What many people didn’t know at the time, and are probably still unaware of, is that there were never any tests done at Ft. Detrick showing the presence of betonite in the anthrax letters. ABC News finally admitted as much in 2007, but they won't budge when it comes to naming those in the government who had given them the false information in the first place. They say they are “protecting their sources” but in fact are just continuing their cover-up of one of the many lies floated by this administration over an extremely gullible American public.

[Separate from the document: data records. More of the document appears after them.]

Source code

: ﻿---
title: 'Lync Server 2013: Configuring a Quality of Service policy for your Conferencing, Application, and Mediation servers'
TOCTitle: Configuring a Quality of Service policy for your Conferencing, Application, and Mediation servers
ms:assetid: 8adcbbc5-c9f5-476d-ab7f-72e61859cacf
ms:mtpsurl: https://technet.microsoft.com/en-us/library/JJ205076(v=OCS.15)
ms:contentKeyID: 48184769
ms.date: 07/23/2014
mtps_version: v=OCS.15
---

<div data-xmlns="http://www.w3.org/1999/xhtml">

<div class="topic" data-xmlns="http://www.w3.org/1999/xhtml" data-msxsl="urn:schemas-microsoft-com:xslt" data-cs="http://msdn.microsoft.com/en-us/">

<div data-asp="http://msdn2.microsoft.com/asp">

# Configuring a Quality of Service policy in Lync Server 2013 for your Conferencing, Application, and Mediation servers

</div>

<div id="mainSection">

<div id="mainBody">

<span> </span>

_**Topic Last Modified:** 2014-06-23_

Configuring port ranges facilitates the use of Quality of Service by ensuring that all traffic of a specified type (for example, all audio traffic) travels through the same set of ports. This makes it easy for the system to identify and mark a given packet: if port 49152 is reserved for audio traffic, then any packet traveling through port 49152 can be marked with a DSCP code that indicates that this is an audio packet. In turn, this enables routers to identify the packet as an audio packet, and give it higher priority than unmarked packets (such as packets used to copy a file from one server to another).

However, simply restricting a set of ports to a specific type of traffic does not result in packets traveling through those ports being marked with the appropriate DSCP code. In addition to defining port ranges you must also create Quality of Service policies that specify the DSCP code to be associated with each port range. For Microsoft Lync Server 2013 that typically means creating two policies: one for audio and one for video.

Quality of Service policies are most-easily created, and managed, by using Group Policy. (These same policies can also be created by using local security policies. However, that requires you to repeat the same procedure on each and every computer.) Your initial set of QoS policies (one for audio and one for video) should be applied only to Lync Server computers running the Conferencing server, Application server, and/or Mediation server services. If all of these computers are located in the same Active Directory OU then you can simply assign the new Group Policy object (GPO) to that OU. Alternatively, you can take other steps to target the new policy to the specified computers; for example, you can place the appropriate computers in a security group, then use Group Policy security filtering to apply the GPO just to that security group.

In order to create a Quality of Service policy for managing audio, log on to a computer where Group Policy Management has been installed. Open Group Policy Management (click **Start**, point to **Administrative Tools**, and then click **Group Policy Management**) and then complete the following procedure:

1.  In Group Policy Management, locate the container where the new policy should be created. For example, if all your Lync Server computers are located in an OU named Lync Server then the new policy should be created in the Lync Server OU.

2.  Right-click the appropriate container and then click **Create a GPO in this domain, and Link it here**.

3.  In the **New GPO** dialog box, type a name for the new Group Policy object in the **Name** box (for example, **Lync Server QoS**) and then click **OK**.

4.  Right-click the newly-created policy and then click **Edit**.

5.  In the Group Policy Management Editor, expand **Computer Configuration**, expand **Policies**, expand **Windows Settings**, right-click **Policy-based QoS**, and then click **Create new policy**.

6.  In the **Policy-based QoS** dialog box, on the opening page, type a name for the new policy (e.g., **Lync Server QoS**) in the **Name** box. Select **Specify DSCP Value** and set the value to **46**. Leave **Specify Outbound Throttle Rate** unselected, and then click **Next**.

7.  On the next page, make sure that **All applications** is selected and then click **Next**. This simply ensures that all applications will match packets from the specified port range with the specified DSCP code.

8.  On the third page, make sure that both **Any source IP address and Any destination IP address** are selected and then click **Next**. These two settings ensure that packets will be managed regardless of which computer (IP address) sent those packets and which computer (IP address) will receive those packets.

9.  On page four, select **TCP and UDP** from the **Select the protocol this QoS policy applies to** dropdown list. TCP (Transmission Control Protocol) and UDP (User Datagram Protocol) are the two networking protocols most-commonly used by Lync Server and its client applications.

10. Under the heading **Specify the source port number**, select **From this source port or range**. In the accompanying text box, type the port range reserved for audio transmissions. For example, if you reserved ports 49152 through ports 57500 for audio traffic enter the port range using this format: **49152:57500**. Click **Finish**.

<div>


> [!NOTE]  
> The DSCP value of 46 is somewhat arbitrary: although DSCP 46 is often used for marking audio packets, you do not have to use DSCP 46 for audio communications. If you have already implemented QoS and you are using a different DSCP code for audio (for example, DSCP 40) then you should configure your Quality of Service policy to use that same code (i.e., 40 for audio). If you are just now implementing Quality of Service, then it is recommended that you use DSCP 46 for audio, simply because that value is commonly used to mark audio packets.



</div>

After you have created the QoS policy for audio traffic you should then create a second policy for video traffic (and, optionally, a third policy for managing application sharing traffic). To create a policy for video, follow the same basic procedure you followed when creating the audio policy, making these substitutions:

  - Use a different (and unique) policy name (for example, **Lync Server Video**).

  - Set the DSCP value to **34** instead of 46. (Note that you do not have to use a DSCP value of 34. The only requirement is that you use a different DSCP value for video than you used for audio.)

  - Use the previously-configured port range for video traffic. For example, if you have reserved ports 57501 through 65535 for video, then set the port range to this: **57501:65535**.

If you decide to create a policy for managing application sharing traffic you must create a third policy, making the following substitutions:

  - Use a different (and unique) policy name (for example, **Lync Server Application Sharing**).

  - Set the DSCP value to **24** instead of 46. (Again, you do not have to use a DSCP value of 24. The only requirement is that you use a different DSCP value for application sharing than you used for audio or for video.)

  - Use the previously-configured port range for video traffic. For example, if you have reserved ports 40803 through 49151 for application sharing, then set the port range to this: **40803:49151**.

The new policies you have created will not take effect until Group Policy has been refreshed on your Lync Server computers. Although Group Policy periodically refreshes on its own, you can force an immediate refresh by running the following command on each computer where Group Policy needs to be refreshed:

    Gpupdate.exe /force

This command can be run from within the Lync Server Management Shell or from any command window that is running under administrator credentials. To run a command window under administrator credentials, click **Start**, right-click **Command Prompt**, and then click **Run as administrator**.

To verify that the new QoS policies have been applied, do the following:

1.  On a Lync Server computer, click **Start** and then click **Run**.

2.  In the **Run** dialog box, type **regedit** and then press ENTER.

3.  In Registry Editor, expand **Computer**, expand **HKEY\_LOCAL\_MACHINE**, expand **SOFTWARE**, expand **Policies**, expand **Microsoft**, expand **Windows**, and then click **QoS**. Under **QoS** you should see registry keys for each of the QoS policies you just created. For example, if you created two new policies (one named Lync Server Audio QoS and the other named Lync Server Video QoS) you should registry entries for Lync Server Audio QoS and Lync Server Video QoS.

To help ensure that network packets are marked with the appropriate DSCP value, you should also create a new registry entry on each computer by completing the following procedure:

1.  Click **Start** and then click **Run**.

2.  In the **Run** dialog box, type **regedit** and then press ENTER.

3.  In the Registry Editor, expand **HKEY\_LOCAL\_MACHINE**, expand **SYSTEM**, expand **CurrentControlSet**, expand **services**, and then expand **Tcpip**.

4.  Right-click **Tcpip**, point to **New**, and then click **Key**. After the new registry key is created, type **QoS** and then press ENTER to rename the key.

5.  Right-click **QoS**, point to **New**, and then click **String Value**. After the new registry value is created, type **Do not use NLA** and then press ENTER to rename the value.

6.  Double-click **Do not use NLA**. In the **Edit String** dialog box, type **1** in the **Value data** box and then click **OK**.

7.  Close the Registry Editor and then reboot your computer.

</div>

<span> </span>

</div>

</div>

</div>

Worse still, the recent suicide on Tuesday of Bruce E. Ivins, a top anthrax researcher at Ft. Detrick, confirms what many have suspected for a long time, that not only did the anthrax letters have nothing to do with Islamic terrorism, but that they came from the Army’s own bio-weapons research facility. Ivins killed himself soon after he was told by the FBI that he would be indicted on five accounts of murder stemming from the anthrax attacks. The FBI was sure, albeit after seven years, that they had found their man.
Greenwald in his blog connects the dots: the letters were sent by a top government anthrax researcher, there was a clear intent in the letters to link the attacks to Islamic fundamentalism, ABC News was given false information by government sources linking the anthrax used in the letters to Saddam Hussein, the Bush administration repeatedly used this “link” to ramp up public support for its invasion of Iraq in the months prior to March, 2003.
I’d say the facts speak for themselves.